Tuesday, August 19, 2008

Bears v Packers: 10-7-07

BEARS VS. PACKERS: 10-7-07

Des: Welcome to another edition of the Chicago Bears football pre-game show. The Bears face off against the Green Bay Packers, a team whose resurgence is powered by the cheese-fed arterio-sclerotic genius of Brett Favre. Will the Bears defense force Favre to try to save his team all by his lonesome? Or will the Packers score 60 points during the last two minutes of each half?

To answer these and similar questions is our panel of experts: Concord Wainwright Peabody, Captain Silas Charles Lucifer Red-beard, Modre the font of trans-Western wisdom, the Prissy Minion, and tailgater extraordinaire, Drunky Mc Dumb-ass.

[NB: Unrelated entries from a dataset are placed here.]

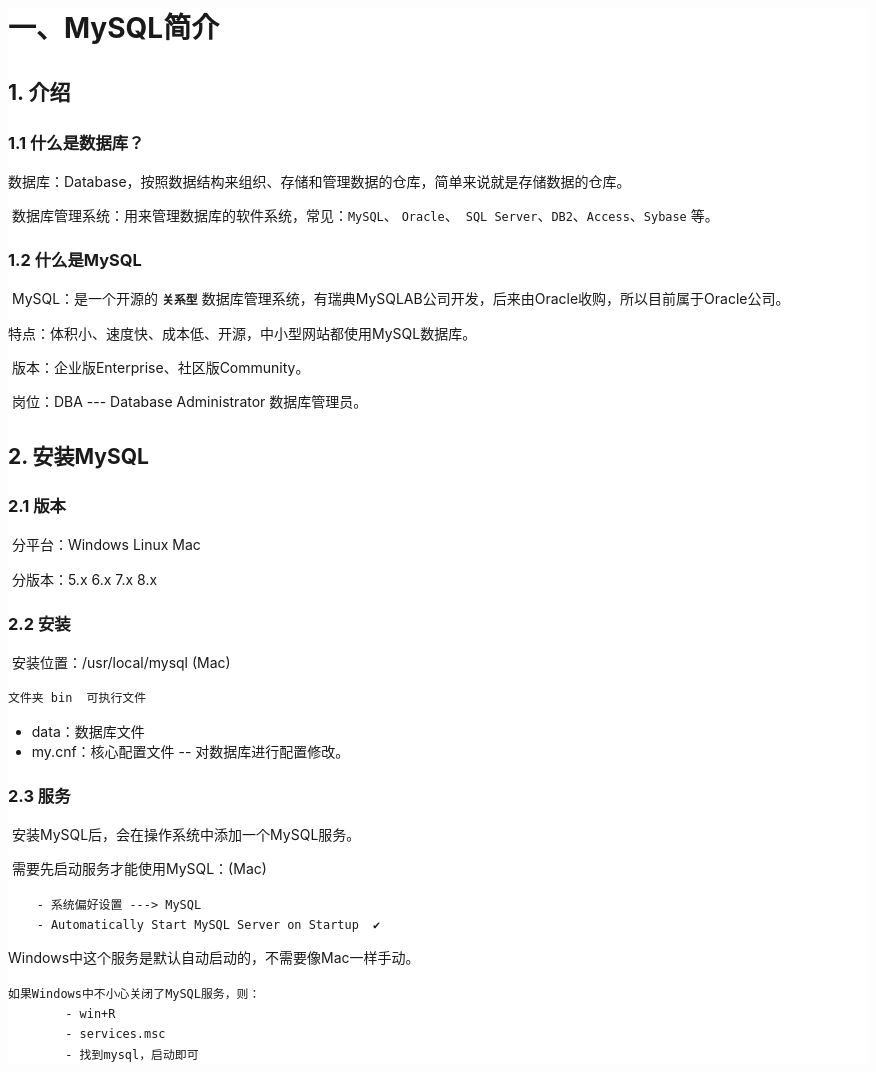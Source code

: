 # 一、MySQL简介

## 1. 介绍

### 1.1 什么是数据库？

​		数据库：Database，按照数据结构来组织、存储和管理数据的仓库，简单来说就是存储数据的仓库。

​		数据库管理系统：用来管理数据库的软件系统，常见：`MySQL`、 `Oracle`、` SQL Server`、`DB2`、`Access`、`Sybase` 等。

### 1.2 什么是MySQL

​		MySQL：是一个开源的 **`关系型`** 数据库管理系统，有瑞典MySQLAB公司开发，后来由Oracle收购，所以目前属于Oracle公司。

​		特点：体积小、速度快、成本低、开源，中小型网站都使用MySQL数据库。

​		版本：企业版Enterprise、社区版Community。

​		岗位：DBA --- Database Administrator  数据库管理员。



## 2. 安装MySQL

### 2.1 版本

​		分平台：Windows  Linux  Mac

​		分版本：5.x  6.x  7.x  8.x

### 2.2 安装

​		安装位置：/usr/local/mysql (Mac)

	文件夹 bin  可执行文件
  - data：数据库文件
  - my.cnf：核心配置文件 -- 对数据库进行配置修改。

### 2.3 服务

​		安装MySQL后，会在操作系统中添加一个MySQL服务。

​		需要先启动服务才能使用MySQL：(Mac)

		- 系统偏好设置 ---> MySQL
		- Automatically Start MySQL Server on Startup  ✔

Windows中这个服务是默认自动启动的，不需要像Mac一样手动。

```mysql
如果Windows中不小心关闭了MySQL服务，则：
		- win+R
		- services.msc
		- 找到mysql，启动即可
```
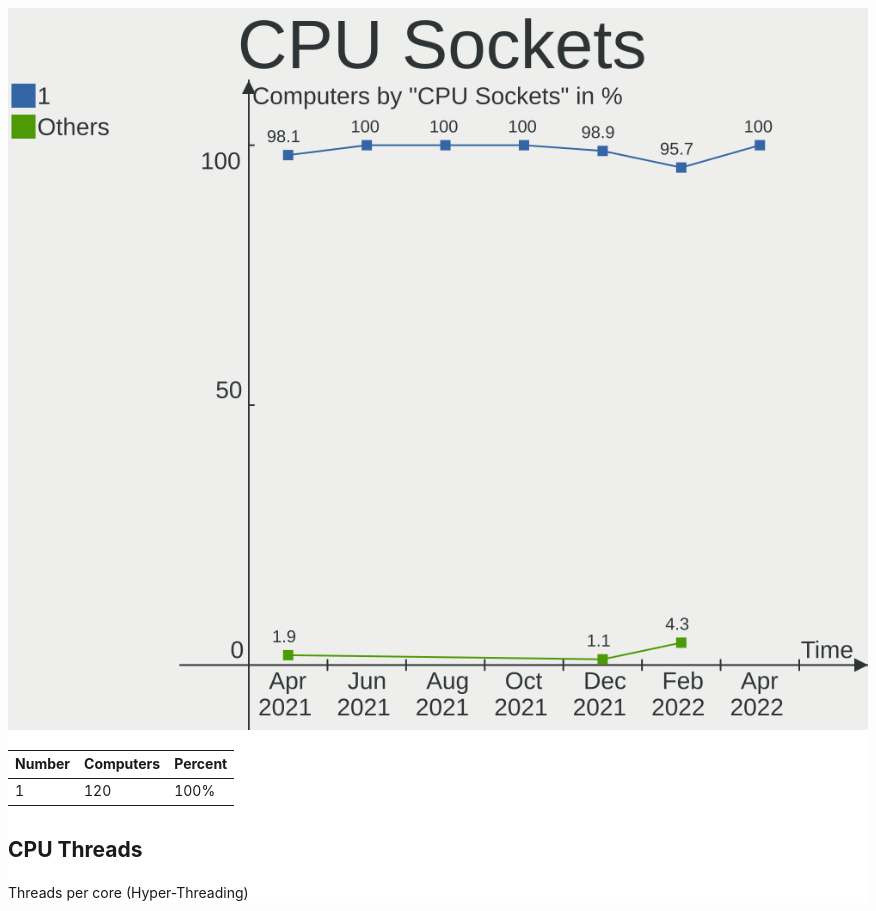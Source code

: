 ![CPU Sockets](./All/images/line_chart/cpu_sockets.svg)

| Number | Computers | Percent |
|--------|-----------|---------|
| 1      | 120       | 100%    |

CPU Threads
-----------

Threads per core (Hyper-Threading)
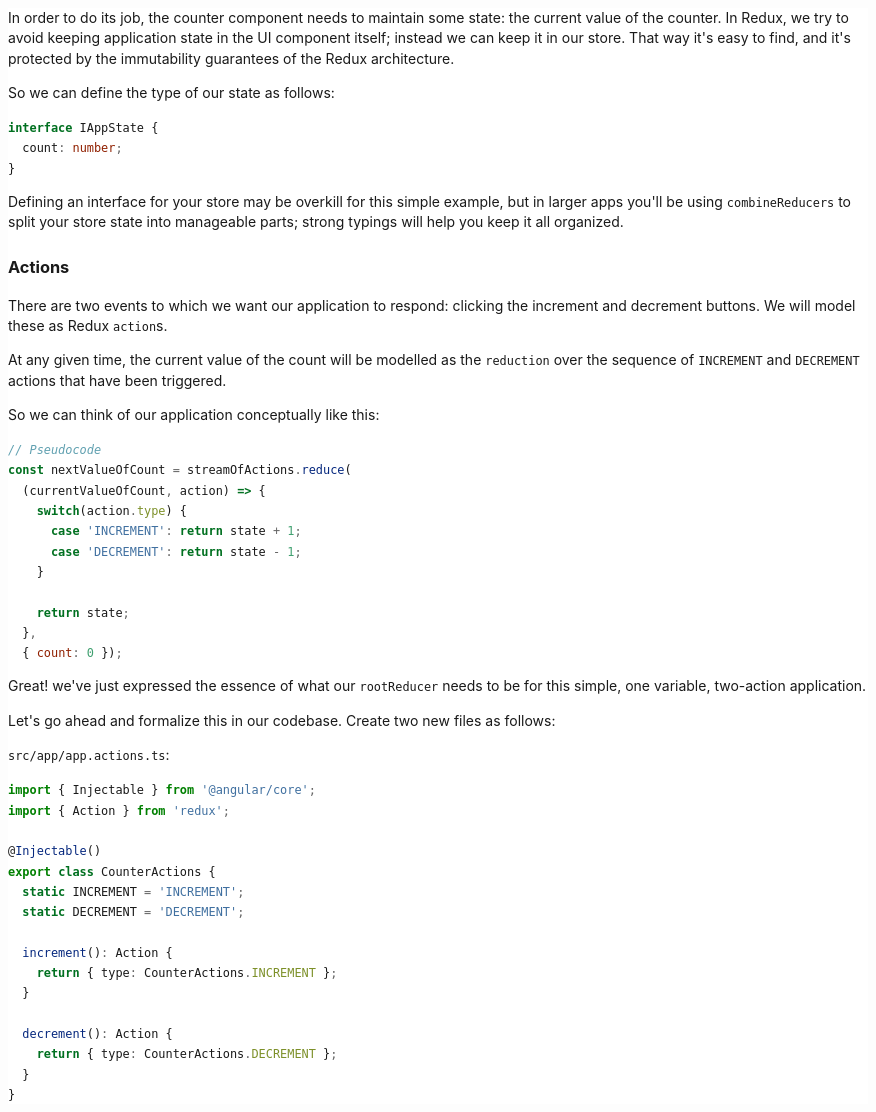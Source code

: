 In order to do its job, the counter component needs to maintain some state:
the current value of the counter. In Redux, we try to avoid keeping application
state in the UI component itself; instead we can keep it in our store. That
way it's easy to find, and it's protected by the immutability guarantees of the
Redux architecture.

So we can define the type of our state as follows:

```typescript
interface IAppState {
  count: number;
}
```

Defining an interface for your store may be overkill for this simple example,
but in larger apps you'll be using `combineReducers` to split your store state
into manageable parts; strong typings will help you keep it all organized.

### Actions

There are two events to which we want our application to respond: clicking the
increment and decrement buttons. We will model these as Redux `action`s.

At any given time, the current value of the count will be modelled as the `reduction`
over the sequence of `INCREMENT` and `DECREMENT` actions that have been triggered.

So we can think of our application conceptually like this:

```js
// Pseudocode
const nextValueOfCount = streamOfActions.reduce(
  (currentValueOfCount, action) => {
    switch(action.type) {
      case 'INCREMENT': return state + 1;
      case 'DECREMENT': return state - 1;
    }

    return state;
  },
  { count: 0 });
```

Great! we've just expressed the essence of what our `rootReducer` needs to be for this
simple, one variable, two-action application.

Let's go ahead and formalize this in our codebase. Create two new files as follows:

`src/app/app.actions.ts`:
```typescript
import { Injectable } from '@angular/core';
import { Action } from 'redux';

@Injectable()
export class CounterActions {
  static INCREMENT = 'INCREMENT';
  static DECREMENT = 'DECREMENT';

  increment(): Action {
    return { type: CounterActions.INCREMENT };
  }

  decrement(): Action {
    return { type: CounterActions.DECREMENT };
  }
}
```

SR: ARRRH, mateys! After I constructed a fetish of Captain Stubing from TV’s Love Boat, I commanded him to reveal this week’s sure-fire pick: ‘tis the Denver Broncos that will emerge victorious this week against the floundering San Diego Chargers.

Des: Drunky Mc Dumb-ass. What’s happening in tailgate-land?

DMD: My kids wandered off and I’m missing my Bloody Mary thermos. I’ve got more tomato juice, though. Go Bears!

Des: Modre. What are your thoughts?

Modre: The Bears must master the art of striking their opponents unawares. Therefore, Brian Griese must blind the Packers defense with dazzling offensive plays. Or flash paper.

Des: Concord Peabody. Who will win?

CWP: Well, the Bears are 7-4 lifetime against teams located above the 38th parallel. Go Bears!

Des: Prissy Minion. How do you want to finish this off?

PM: As Jean-Paul Sartre once said, “Hell is for other people.” Unless you’re a Cubs fan.

Des: Sit back and watch in your inflatable Bears chair, as the Bears grapple in a match that will make you forget that the Presidential race has already been decided in secret.